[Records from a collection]

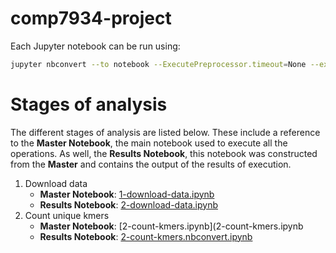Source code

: # comp7934-project

Each Jupyter notebook can be run using:

```bash
jupyter nbconvert --to notebook --ExecutePreprocessor.timeout=None --execute [notebook.ipynb]
```

# Stages of analysis

The different stages of analysis are listed below. These include a reference to the **Master Notebook**, the main notebook used to execute all the operations. As well, the **Results Notebook**, this notebook was constructed from the **Master** and contains the output of the results of execution.

1. Download data
    * **Master Notebook**: [1-download-data.ipynb](1-download-data.ipynb)
    * **Results Notebook**: [2-download-data.ipynb](2-download-data.ipynb)
2. Count unique kmers
    * **Master Notebook**: [2-count-kmers.ipynb](2-count-kmers.ipynb
    * **Results Notebook**: [2-count-kmers.nbconvert.ipynb](2-count-kmers.nbconvert.ipynb)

EXERCISE DESCRIPTION: Filter the entries above down to the lines containing the word "nbconvert".

SOLUTION:
jupyter nbconvert --to notebook --ExecutePreprocessor.timeout=None --execute [notebook.ipynb]
    * **Results Notebook**: [2-count-kmers.nbconvert.ipynb](2-count-kmers.nbconvert.ipynb)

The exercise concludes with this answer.